**What is expected:** Omit the images. Reproduce each line of the records exactly as it appears.

**Provided entries:**
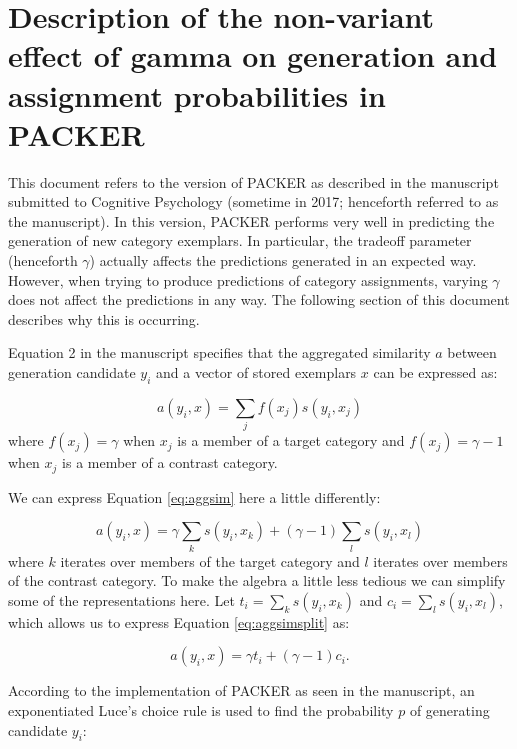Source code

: \documentclass[12pt]{article} \usepackage[letterpaper, margin=1in, headheight=15pt]{geometry}
\begin{document}
\section{Description of the non-variant effect of gamma on generation and assignment probabilities
in PACKER}

This document refers to the version of PACKER as described in the manuscript submitted to Cognitive
Psychology (sometime in 2017; henceforth referred to as the manuscript). In this version, PACKER
performs very well in predicting the generation of new category exemplars. In particular, the
tradeoff parameter (henceforth $\gamma$) actually affects the predictions generated in an expected
way. However, when trying to produce predictions of category assignments, varying $\gamma$ does not
affect the predictions in any way. The following section of this document describes why this is
occurring.

Equation 2 in the manuscript specifies that the aggregated similarity $a$ between generation
candidate $y_i$ and a vector of stored exemplars $x$ can be expressed as:

\begin{equation} a(y_i, x) = \sum_j{f(x_j) s(y_i, x_j)}
\label{eq:aggsim}
\end{equation} where $f(x_j) = \gamma$ when $x_j$ is a member of a target category and $f(x_j) =
\gamma - 1$ when $x_j$ is a member of a contrast category.

We can express Equation \ref{eq:aggsim} here a little differently:

\begin{equation} a(y_i,x) = \gamma \sum_k{s(y_i,x_k)} + (\gamma-1) \sum_l{s(y_i,x_l)}
\label{eq:aggsimsplit}
\end{equation} where $k$ iterates over members of the target category and $l$ iterates over members
of the contrast category. To make the algebra a little less tedious we can simplify some of the
representations here. Let $t_i = \sum_k{s(y_i,x_k)}$ and $c_i = \sum_l{s(y_i,x_l)}$, which allows us to
express Equation \ref{eq:aggsimsplit} as:

\begin{equation} a(y_i,x) = \gamma t_i + (\gamma-1) c_i .
\label{eq:aggsimsimp}
\end{equation}

According to the implementation of PACKER as seen in the manuscript, an exponentiated Luce's choice
rule is used to find the probability $p$ of generating candidate $y_i$:
\end{document}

**Solution for this problem:**
Source code

: \documentclass[12pt]{article} \usepackage[letterpaper, margin=1in, headheight=15pt]{geometry}
\begin{document}
\section{Description of the non-variant effect of gamma on generation and assignment probabilities
in PACKER}

This document refers to the version of PACKER as described in the manuscript submitted to Cognitive
Psychology (sometime in 2017; henceforth referred to as the manuscript). In this version, PACKER
performs very well in predicting the generation of new category exemplars. In particular, the
tradeoff parameter (henceforth $\gamma$) actually affects the predictions generated in an expected
way. However, when trying to produce predictions of category assignments, varying $\gamma$ does not
affect the predictions in any way. The following section of this document describes why this is
occurring.

Equation 2 in the manuscript specifies that the aggregated similarity $a$ between generation
candidate $y_i$ and a vector of stored exemplars $x$ can be expressed as:

\begin{equation} a(y_i, x) = \sum_j{f(x_j) s(y_i, x_j)}
\label{eq:aggsim}
\end{equation} where $f(x_j) = \gamma$ when $x_j$ is a member of a target category and $f(x_j) =
\gamma - 1$ when $x_j$ is a member of a contrast category.

We can express Equation \ref{eq:aggsim} here a little differently:

\begin{equation} a(y_i,x) = \gamma \sum_k{s(y_i,x_k)} + (\gamma-1) \sum_l{s(y_i,x_l)}
\label{eq:aggsimsplit}
\end{equation} where $k$ iterates over members of the target category and $l$ iterates over members
of the contrast category. To make the algebra a little less tedious we can simplify some of the
representations here. Let $t_i = \sum_k{s(y_i,x_k)}$ and $c_i = \sum_l{s(y_i,x_l)}$, which allows us to
express Equation \ref{eq:aggsimsplit} as:

\begin{equation} a(y_i,x) = \gamma t_i + (\gamma-1) c_i .
\label{eq:aggsimsimp}
\end{equation}

According to the implementation of PACKER as seen in the manuscript, an exponentiated Luce's choice
rule is used to find the probability $p$ of generating candidate $y_i$:
\end{document}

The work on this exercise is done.